Wiecie, czasami elementem stylizacji jest patos. Wtedy te "dopełniacze" spełniają swoją funkcję.
Z kwestii stylistycznych nie podobają mi się jednak
"źrenice barw błękitu".
Oraz jeszcze jedna uwaga. Dotycząca składni. Tak obiektywnie patrząc, jest ona do podrasowania. Już w pierwszej zwrotce występuje niezgodność podmiotu. Jedno przejście - to rozumiem. Ale dwa lub 3 w czterowersie? Dezorientacja gwarantowana.
Sprawę zaburzają "czarne mary", "krążące", a mogące "krążyć". Choć gdyby było "czarne mary krążą nad głową", wtedy to do nich musiałby się odnosić następny wers, też błędnie, bo co by oznaczało wtedy "trzymając się ich". Do kogo miałoby się odnosić to wyrażenie?
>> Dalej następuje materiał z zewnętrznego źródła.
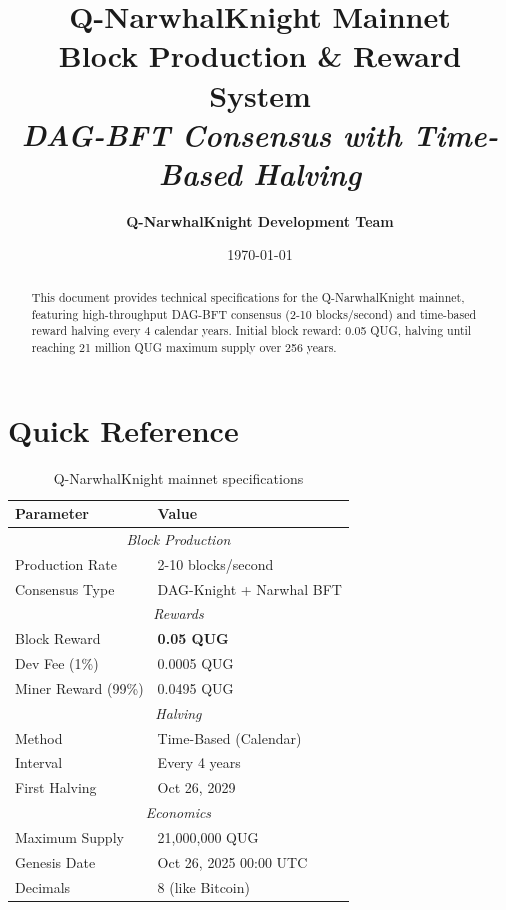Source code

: \documentclass[11pt,a4paper]{article}
\title{
    \Huge\textbf{Q-NarwhalKnight Mainnet} \\
    \vspace{0.3cm}
    \Large Block Production \& Reward System \\
    \vspace{0.3cm}
    \large\textit{DAG-BFT Consensus with Time-Based Halving}
}
\author{\textbf{Q-NarwhalKnight Development Team}}
\date{\today}
\begin{document}
\maketitle

\begin{abstract}
This document provides technical specifications for the Q-NarwhalKnight mainnet, featuring high-throughput DAG-BFT consensus (2-10 blocks/second) and time-based reward halving every 4 calendar years. Initial block reward: 0.05 QUG, halving until reaching 21 million QUG maximum supply over 256 years.
\end{abstract}

\tableofcontents
\newpage

\section{Quick Reference}

\begin{table}[h]
\centering
\begin{tabular}{ll}
\toprule
\textbf{Parameter} & \textbf{Value} \\
\midrule
\multicolumn{2}{c}{\textit{Block Production}} \\
\midrule
Production Rate & 2-10 blocks/second \\
Consensus Type & DAG-Knight + Narwhal BFT \\
\midrule
\multicolumn{2}{c}{\textit{Rewards}} \\
\midrule
Block Reward & \textbf{0.05 QUG} \\
Dev Fee (1\%) & 0.0005 QUG \\
Miner Reward (99\%) & 0.0495 QUG \\
\midrule
\multicolumn{2}{c}{\textit{Halving}} \\
\midrule
Method & Time-Based (Calendar) \\
Interval & Every 4 years \\
First Halving & Oct 26, 2029 \\
\midrule
\multicolumn{2}{c}{\textit{Economics}} \\
\midrule
Maximum Supply & 21,000,000 QUG \\
Genesis Date & Oct 26, 2025 00:00 UTC \\
Decimals & 8 (like Bitcoin) \\
\bottomrule
\end{tabular}
\caption{Q-NarwhalKnight mainnet specifications}
\end{table}
\end{document}
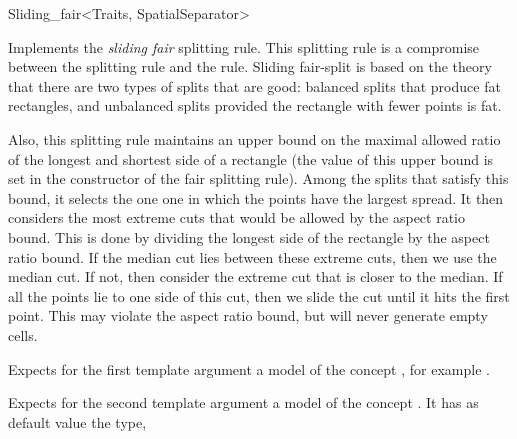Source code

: 

\begin{ccRefFunctionObjectClass}{Sliding_fair<Traits, SpatialSeparator>}


\ccDefinition
Implements the {\em sliding fair} splitting rule.
This splitting rule is a compromise between the  splitting rule
and the  rule.  Sliding fair-split is based on the
theory that there are two types of splits that are good: balanced
splits that produce fat rectangles, and unbalanced splits provided the
rectangle with fewer points is fat.

Also, this splitting rule maintains an upper bound on the maximal
allowed ratio of the longest and shortest side of a rectangle (the
value of this upper bound is set in the constructor of the fair
splitting rule). Among the splits that satisfy this bound, it selects
the one one in which the points have the largest spread.  It then
considers the most extreme cuts that would be allowed by the aspect
ratio bound. This is done by dividing the longest side of the
rectangle by the aspect ratio bound. If the median cut lies between
these extreme cuts, then we use the median cut. If not, then consider
the extreme cut that is closer to the median.  If all the points lie
to one side of this cut, then we slide the cut until it hits the first
point.  This may violate the aspect ratio bound, but will never
generate empty cells.


\ccParameters

Expects for the first template argument a model of
the concept , 
for example . 

Expects for the second template argument a model of the concept . It has as default value
the type, 



\end{ccRefFunctionObjectClass}
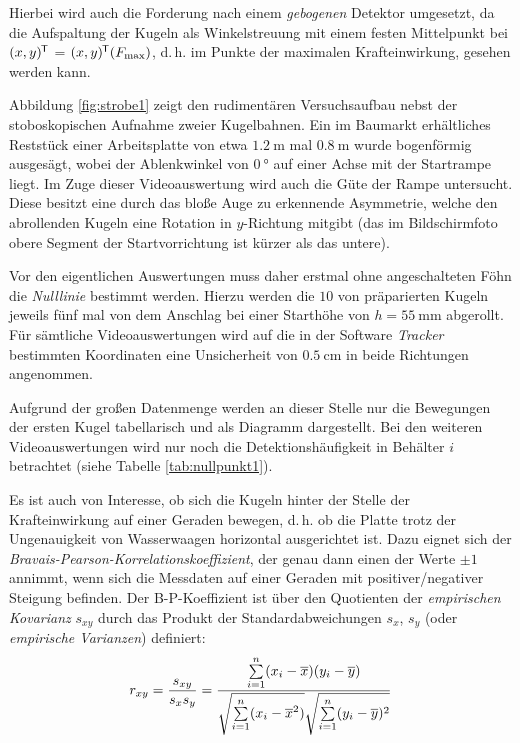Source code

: Hierbei wird auch die Forderung nach einem \textit{gebogenen} Detektor umgesetzt, da die Aufspaltung der Kugeln als Winkelstreuung mit einem festen Mittelpunkt bei $(x, y)^{\mkern-1.5mu\mathsf{T}}$ = $(x, y)^{\mkern-1.5mu\mathsf{T}} (F_\mathrm{max})$, d.\,h. im Punkte der maximalen Krafteinwirkung, gesehen werden kann.



Abbildung \ref{fig:strobe1} zeigt den rudimentären Versuchsaufbau nebst der stoboskopischen Aufnahme zweier Kugelbahnen. Ein im Baumarkt erhältliches Reststück einer Arbeitsplatte von etwa $\SI{1.2}{\metre}$ mal $\SI{0.8}{\metre}$ wurde bogenförmig ausgesägt, wobei der Ablenkwinkel von $\SI{0}{\degree}$ auf einer Achse mit der Startrampe liegt. Im Zuge dieser Videoauswertung wird auch die Güte der Rampe untersucht. Diese besitzt eine durch das bloße Auge zu erkennende Asymmetrie, welche den abrollenden Kugeln eine Rotation in $y$-Richtung mitgibt (das im Bildschirmfoto obere Segment der Startvorrichtung ist kürzer als das untere).

Vor den eigentlichen Auswertungen muss daher erstmal ohne angeschalteten Föhn die \textit{Nulllinie} bestimmt werden. Hierzu werden die $10$ von \textcite[S.\,34]{Mais2014} präparierten Kugeln jeweils fünf mal von dem Anschlag bei einer Starthöhe von $h=\SI{55}{\milli\metre}$ abgerollt. Für sämtliche Videoauswertungen wird auf die in der Software \textit{Tracker} bestimmten Koordinaten eine Unsicherheit von $\SI{0.5}{\centi\metre}$ in beide Richtungen angenommen.

Aufgrund der großen Datenmenge werden an dieser Stelle nur die Bewegungen der ersten Kugel tabellarisch und als Diagramm dargestellt. Bei den weiteren Videoauswertungen wird nur noch die Detektionshäufigkeit in Behälter $i$ betrachtet (siehe Tabelle \ref{tab:nullpunkt1}). 

Es ist auch von Interesse, ob sich die Kugeln hinter der Stelle der Krafteinwirkung auf einer Geraden bewegen, d.\,h. ob die Platte trotz der Ungenauigkeit von Wasserwaagen horizontal ausgerichtet ist. Dazu eignet sich der \textit{Bravais-Pearson-Korrelationskoeffizient}, der genau dann einen der Werte $\pm 1$ annimmt, wenn sich die Messdaten auf einer Geraden mit positiver/negativer Steigung befinden. Der B-P-Koeffizient ist über den Quotienten der \textit{empirischen Kovarianz} $s_{xy}$ durch das Produkt der Standardabweichungen $s_x$, $s_y$ (oder \textit{empirische Varianzen}) definiert:
\begin{equation}
\label{eq:b-p-k}
r_{xy}=\frac{s_{xy}}{s_xs_y}=\frac{\sum\limits_{i=1}^{n}(x_i-\overline{x})(y_i-\overline{y})}{\sqrt{\sum\limits_{i=1}^{n}(x_i-\overline{x}^2)}\sqrt{\sum\limits_{i=1}^{n}(y_i-\overline{y})^2}}\\
\end{equation}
Podobna sprawa z dwoma ostatnimi wersami. Jednym słowem - za dużo imiesłowów, bez odpowiednich przerzutni.
Co do wielokropka, panowie i panie... Czasami, gdy wiersz kończy się powtórzeniem jakiegoś fragmentu tekstu, może mieć swoje uzasadnienie i nadawać wierszowi siłę oraz moc wymowy. Już nie chcę przywoływać mojego wiersza. heh. Może go kiedyś wrzucę, ale choćby "Moja piosnka" C.K.Norwida, z refrenem "Tęskno mi Panie..." jest dobrym przykładem.
Jednak, życzę powodzenia na drodze pisarskiej. Może być tylko lepiej, a krytyka jeśli nie zabije to Cię wzmocni Mari. W tym zgadzam się z przedmówcami.